EXERCISE. Every line that contains the word "frac" is to be copied from the listing.

DATA EXTRACTS.
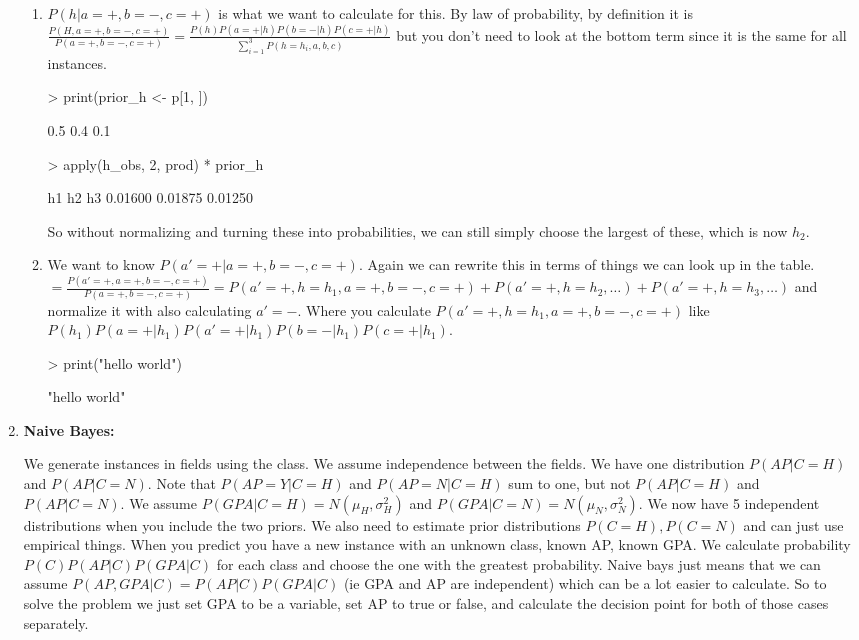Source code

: \documentclass[12pt]{article}
\begin{document}
\begin{enumerate}
\begin{enumerate}
\item %
$P(h|a=+,b=-,c=+)$ is what we want to calculate for this. By law of probability, by definition it is $\frac{P(H, a=+, b=-, c=+)}{P(a=+,b=-,c=+)}=\frac{P(h)P(a=+|h)P(b=-|h)P(c=+|h)}{\sum_{i=1}^3 P(h=h_i,a,b,c)}$ but you don't need to look at the bottom term since it is the same for all instances.
\begin{Schunk}
\begin{Sinput}
> print(prior_h <- p[1, ])
\end{Sinput}
\begin{Soutput}
[1] 0.5 0.4 0.1
\end{Soutput}
\begin{Sinput}
> apply(h_obs, 2, prod) * prior_h
\end{Sinput}
\begin{Soutput}
     h1      h2      h3 
0.01600 0.01875 0.01250 
\end{Soutput}
\end{Schunk}
So without normalizing and turning these into probabilities, we can still simply choose the largest of these, which is now $h_2$.

\item %
We want to know $P(a'=+ | a=+,b=-,c=+)$. Again we can rewrite this in terms of things we can look up in the table. $=\frac{P(a'=+, a=+, b=-, c=+)}{P(a=+,b=-,c=+)} = P(a'=+, h=h_1,a=+,b=-,c=+)+P(a'=+,h=h_2,\ldots)+P(a'=+,h=h_3,\ldots)$ and normalize it with also calculating $a'=-$. Where you calculate $P(a'=+, h=h_1,a=+,b=-,c=+)$ like $P(h_1)P(a=+|h_1)P(a'=+|h_1)P(b=-|h_1)P(c=+|h_1)$.
\begin{Schunk}
\begin{Sinput}
> print("hello world")
\end{Sinput}
\begin{Soutput}
[1] "hello world"
\end{Soutput}
\end{Schunk}

\end{enumerate}
\item \textbf{Naive Bayes:}

 We generate instances in fields using the class. We assume independence between the fields. We have one distribution $P(AP|C=H)$ and $P(AP|C=N)$.  Note that $P(AP=Y|C=H)$ and $P(AP=N|C=H)$ sum to one, but not $P(AP|C=H)$ and $P(AP|C=N)$. We assume $P(GPA|C=H)=N(\mu_H,\sigma_H^2)$ and $P(GPA|C=N)=N(\mu_N,\sigma_N^2)$. We now have 5 independent distributions when you include the two priors. We also need to estimate prior distributions $P(C=H), P(C=N)$ and can just use empirical things. When you predict you have a new instance with an unknown class, known AP, known GPA. We calculate probability $P(C)P(AP|C)P(GPA|C)$ for each class and choose the one with the greatest probability. Naive bays just means that we can assume $P(AP,GPA|C) = P(AP|C)P(GPA|C)$ (ie GPA and AP are independent) which can be a lot easier to calculate. So to solve the problem we just set GPA to be a variable, set AP to true or false, and calculate the decision point for both of those cases separately.



\end{enumerate}
\end{document}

RESPONSE TO THE EXERCISE.
$P(h|a=+,b=-,c=+)$ is what we want to calculate for this. By law of probability, by definition it is $\frac{P(H, a=+, b=-, c=+)}{P(a=+,b=-,c=+)}=\frac{P(h)P(a=+|h)P(b=-|h)P(c=+|h)}{\sum_{i=1}^3 P(h=h_i,a,b,c)}$ but you don't need to look at the bottom term since it is the same for all instances.
We want to know $P(a'=+ | a=+,b=-,c=+)$. Again we can rewrite this in terms of things we can look up in the table. $=\frac{P(a'=+, a=+, b=-, c=+)}{P(a=+,b=-,c=+)} = P(a'=+, h=h_1,a=+,b=-,c=+)+P(a'=+,h=h_2,\ldots)+P(a'=+,h=h_3,\ldots)$ and normalize it with also calculating $a'=-$. Where you calculate $P(a'=+, h=h_1,a=+,b=-,c=+)$ like $P(h_1)P(a=+|h_1)P(a'=+|h_1)P(b=-|h_1)P(c=+|h_1)$.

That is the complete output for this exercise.